* Directions for this task *
When you transcribe the entries, reproduce every character and exclude the images.

* Supplied information *
________
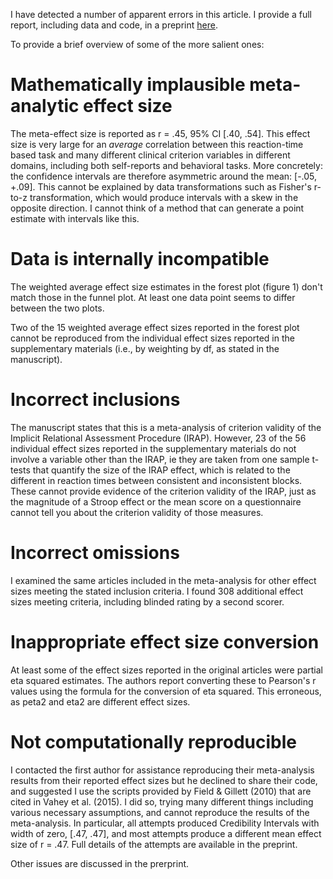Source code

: I have detected a number of apparent errors in this article. I provide a full report, including data and code, in a preprint [here](https://osf.io/preprints/psyarxiv/xpukj). 

To provide a brief overview of some of the more salient ones:

# Mathematically implausible meta-analytic effect size

The meta-effect size is reported as r  = .45, 95% CI [.40, .54]. This effect size is very large for an *average* correlation between this reaction-time based task and many different clinical criterion variables in different domains, including both self-reports and behavioral tasks. More concretely: the confidence intervals are therefore asymmetric around the mean: [-.05, +.09]. This cannot be explained by data transformations such as Fisher's r-to-z transformation, which would produce intervals with a skew in the opposite direction. I cannot think of a method that can generate a point estimate with intervals like this.   

# Data is internally incompatible

The weighted average effect size estimates in the forest plot (figure 1) don't match those in the funnel plot. At least one data point seems to differ between the two plots.

Two of the 15 weighted average effect sizes reported in the forest plot cannot be reproduced from the individual effect sizes reported in the supplementary materials (i.e., by weighting by df, as stated in the manuscript). 

# Incorrect inclusions

The manuscript states that this is a meta-analysis of criterion validity of the Implicit Relational Assessment Procedure (IRAP). However, 23 of the 56 individual effect sizes reported in the supplementary materials do not involve a variable other than the IRAP, ie they are taken from one sample t-tests that quantify the size of the IRAP effect, which is related to the different in reaction times between consistent and inconsistent blocks. These cannot provide evidence of the criterion validity of the IRAP, just as the magnitude of a Stroop effect or the mean score on a questionnaire cannot tell you about the criterion validity of those measures. 

# Incorrect omissions

I examined the same articles included in the meta-analysis for other effect sizes meeting the stated inclusion criteria. I found 308 additional effect sizes meeting criteria, including blinded rating by a second scorer. 

# Inappropriate effect size conversion

At least some of the effect sizes reported in the original articles were partial eta squared estimates. The authors report converting these to Pearson's r values using the formula for the conversion of eta squared. This erroneous, as peta2 and eta2 are different effect sizes. 

# Not computationally reproducible

I contacted the first author for assistance reproducing their meta-analysis results from their reported effect sizes but he declined to share their code, and suggested I use the scripts provided by Field & Gillett (2010) that are cited in Vahey et al. (2015). I did so, trying many different things including various necessary assumptions, and cannot reproduce the results of the meta-analysis. In particular, all attempts produced Credibility Intervals with width of zero, [.47, .47], and most attempts produce a different mean effect size of r = .47. Full details of the attempts are available in the preprint. 

Other issues are discussed in the prerprint.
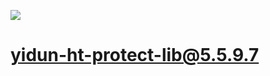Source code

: [![](https://jitpack.io/v/LnpUpmQ/yidun-ht-protect-lib.svg)](https://jitpack.io/#LnpUpmQ/yidun-ht-protect-lib)

# yidun-ht-protect-lib@5.5.9.7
________
* Result of the exercise *
Source code

: I have detected a number of apparent errors in this article. I provide a full report, including data and code, in a preprint [here](https://osf.io/preprints/psyarxiv/xpukj). 

To provide a brief overview of some of the more salient ones:

# Mathematically implausible meta-analytic effect size

The meta-effect size is reported as r  = .45, 95% CI [.40, .54]. This effect size is very large for an *average* correlation between this reaction-time based task and many different clinical criterion variables in different domains, including both self-reports and behavioral tasks. More concretely: the confidence intervals are therefore asymmetric around the mean: [-.05, +.09]. This cannot be explained by data transformations such as Fisher's r-to-z transformation, which would produce intervals with a skew in the opposite direction. I cannot think of a method that can generate a point estimate with intervals like this.   

# Data is internally incompatible

The weighted average effect size estimates in the forest plot (figure 1) don't match those in the funnel plot. At least one data point seems to differ between the two plots.

Two of the 15 weighted average effect sizes reported in the forest plot cannot be reproduced from the individual effect sizes reported in the supplementary materials (i.e., by weighting by df, as stated in the manuscript). 

# Incorrect inclusions

The manuscript states that this is a meta-analysis of criterion validity of the Implicit Relational Assessment Procedure (IRAP). However, 23 of the 56 individual effect sizes reported in the supplementary materials do not involve a variable other than the IRAP, ie they are taken from one sample t-tests that quantify the size of the IRAP effect, which is related to the different in reaction times between consistent and inconsistent blocks. These cannot provide evidence of the criterion validity of the IRAP, just as the magnitude of a Stroop effect or the mean score on a questionnaire cannot tell you about the criterion validity of those measures. 

# Incorrect omissions

I examined the same articles included in the meta-analysis for other effect sizes meeting the stated inclusion criteria. I found 308 additional effect sizes meeting criteria, including blinded rating by a second scorer. 

# Inappropriate effect size conversion

At least some of the effect sizes reported in the original articles were partial eta squared estimates. The authors report converting these to Pearson's r values using the formula for the conversion of eta squared. This erroneous, as peta2 and eta2 are different effect sizes. 

# Not computationally reproducible

I contacted the first author for assistance reproducing their meta-analysis results from their reported effect sizes but he declined to share their code, and suggested I use the scripts provided by Field & Gillett (2010) that are cited in Vahey et al. (2015). I did so, trying many different things including various necessary assumptions, and cannot reproduce the results of the meta-analysis. In particular, all attempts produced Credibility Intervals with width of zero, [.47, .47], and most attempts produce a different mean effect size of r = .47. Full details of the attempts are available in the preprint. 

Other issues are discussed in the prerprint.
Source code

: [![](https://jitpack.io/v/LnpUpmQ/yidun-ht-protect-lib.svg)](https://jitpack.io/#LnpUpmQ/yidun-ht-protect-lib)

# yidun-ht-protect-lib@5.5.9.7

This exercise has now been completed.